一昨日の金曜日、長野県松本文化会館で行われたサイトー・キネン・フェスティヴァル松本Gigを聴きに行きました。大西順子トリオと小澤征爾指揮サイトー・キネン・オーケストラによるガーシュイン作曲「ラプソディー・イン・ブルー」は、ダイナミック、かつ、しなやかで鳥肌ものの演奏でした。彼女の重厚でパーカッシブなところは、この曲にあっているし、小澤征爾の指揮によるオーケストラがうねるようなグルーヴ感を出していて、最高でした。今夜は大西順子のアルバムです。
JUNKO ONISHI (大西順子)
WOW (somethin'else 1992年録音)
サイトー・キネン・フェスティヴァル松本Gigでは、大西順子トリオだけによる演奏もありました。ベースのレジナルド・ヴィールとドラムスのエリック・マクファーソンは、このGigのためだけにアメリカから呼んだのでしょうが、その甲斐あって、すごい推進力、スイング感で、それだけで興奮しました。ピアノの高音部まで目一杯使った彼女のソロもよかった。

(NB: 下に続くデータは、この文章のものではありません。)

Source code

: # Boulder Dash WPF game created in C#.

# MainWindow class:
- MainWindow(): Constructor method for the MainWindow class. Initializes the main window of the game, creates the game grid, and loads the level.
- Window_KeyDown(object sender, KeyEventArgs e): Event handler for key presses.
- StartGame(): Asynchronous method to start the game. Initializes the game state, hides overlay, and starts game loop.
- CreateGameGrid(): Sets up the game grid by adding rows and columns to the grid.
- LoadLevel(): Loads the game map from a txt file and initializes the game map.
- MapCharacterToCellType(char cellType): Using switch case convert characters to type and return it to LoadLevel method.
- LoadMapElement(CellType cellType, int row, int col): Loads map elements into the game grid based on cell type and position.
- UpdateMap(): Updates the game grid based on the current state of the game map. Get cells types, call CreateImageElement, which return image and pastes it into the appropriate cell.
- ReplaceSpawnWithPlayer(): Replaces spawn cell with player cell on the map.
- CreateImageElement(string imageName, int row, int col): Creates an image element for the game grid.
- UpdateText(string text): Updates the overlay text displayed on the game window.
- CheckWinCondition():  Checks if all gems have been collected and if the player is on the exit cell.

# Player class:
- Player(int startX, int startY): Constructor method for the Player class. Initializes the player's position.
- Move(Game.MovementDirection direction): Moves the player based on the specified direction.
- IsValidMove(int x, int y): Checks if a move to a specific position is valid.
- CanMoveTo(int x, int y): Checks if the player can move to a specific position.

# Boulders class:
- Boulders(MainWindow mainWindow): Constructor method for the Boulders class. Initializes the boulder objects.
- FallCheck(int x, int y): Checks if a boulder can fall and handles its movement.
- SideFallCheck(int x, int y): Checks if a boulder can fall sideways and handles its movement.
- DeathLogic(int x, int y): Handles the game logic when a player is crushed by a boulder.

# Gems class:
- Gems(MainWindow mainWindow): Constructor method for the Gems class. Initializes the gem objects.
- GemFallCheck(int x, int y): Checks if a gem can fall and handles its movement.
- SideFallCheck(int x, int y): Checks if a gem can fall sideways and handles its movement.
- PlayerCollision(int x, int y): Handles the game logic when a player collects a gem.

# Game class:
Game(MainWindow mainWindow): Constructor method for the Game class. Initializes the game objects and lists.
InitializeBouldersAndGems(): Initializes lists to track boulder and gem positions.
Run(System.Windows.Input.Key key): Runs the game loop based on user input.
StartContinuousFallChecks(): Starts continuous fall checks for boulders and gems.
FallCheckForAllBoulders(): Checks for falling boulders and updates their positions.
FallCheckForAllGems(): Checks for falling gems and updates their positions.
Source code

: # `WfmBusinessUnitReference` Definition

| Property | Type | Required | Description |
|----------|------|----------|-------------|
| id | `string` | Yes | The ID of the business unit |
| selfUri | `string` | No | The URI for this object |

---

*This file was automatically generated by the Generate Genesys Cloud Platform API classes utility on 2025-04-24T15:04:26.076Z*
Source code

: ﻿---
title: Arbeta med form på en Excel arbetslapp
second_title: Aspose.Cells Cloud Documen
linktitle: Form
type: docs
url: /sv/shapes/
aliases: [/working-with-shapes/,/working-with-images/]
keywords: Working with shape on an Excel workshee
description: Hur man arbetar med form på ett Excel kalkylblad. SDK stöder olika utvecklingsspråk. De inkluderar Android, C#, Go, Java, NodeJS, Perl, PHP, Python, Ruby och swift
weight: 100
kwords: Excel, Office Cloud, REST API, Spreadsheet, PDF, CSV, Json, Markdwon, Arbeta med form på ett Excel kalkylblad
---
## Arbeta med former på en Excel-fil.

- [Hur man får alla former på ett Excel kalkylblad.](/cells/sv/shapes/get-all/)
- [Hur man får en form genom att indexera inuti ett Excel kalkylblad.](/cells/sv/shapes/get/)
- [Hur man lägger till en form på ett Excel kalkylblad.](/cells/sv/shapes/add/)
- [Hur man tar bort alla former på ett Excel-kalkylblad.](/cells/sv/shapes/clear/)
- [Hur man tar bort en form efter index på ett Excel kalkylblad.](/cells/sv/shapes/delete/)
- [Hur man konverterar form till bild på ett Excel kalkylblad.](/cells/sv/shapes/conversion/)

実は、この「WOW」ですが、かなり昔に買ったものの、左手も含めてパーカッシブなところが目立ち、セロニアス・モンクからの影響も強く感じて好みではないとして、積んだままになっていました。しかし、改めて聴いてみると、ジャズの伝統に根ざした多様なところのあるプレイで、曲によっては抒情性もあって、よい方に印象を改めました。
メンバーは、大西順子(p)、嶋友行(b)、原大力(ds)。曲は、大西順子の自作が4曲で、「The Jungular」、「B-Rush」、「Prospect Park West」、「Point-Counter-Point」、デューク・エリントンの「Rockin' In Rhythm」、セロニアス・モンクの「Brilliant Corners」、エデン・アーべズの「Nature Boy」、オーネット・コールマンの「Broadway Blues」の全8曲。初リーダー作ということもあってか、意欲的な曲目が並んでいます。
厚い和音を用いるなど低音部も使ったダイナミックなプレイで、よくスイングしています。大西さん自作の「The Jungular」や、エリントン作曲の「Rockin' In Rhythm」は、彼女の奏法の特徴が良く出ていて、スケール感があり、なかなかの迫力。自作の「B-Rush」は、ちょっと「Alone Together」に似たテーマを持ち、右手シングルライン中心のアドリブもしっくりきて、気に入りました。「Nature Boy」は、スローテンポで繊細なプレイから盛り上げていきますが、こういうスタンダードも悪くありません。
【サイトー・キネン・フェスティヴァルプログラム、翌日の信濃毎日新聞記事】
会場全体が華やかなムードに包まれており、そのムードに乗せられるまま、記念にプログラムを購入しました。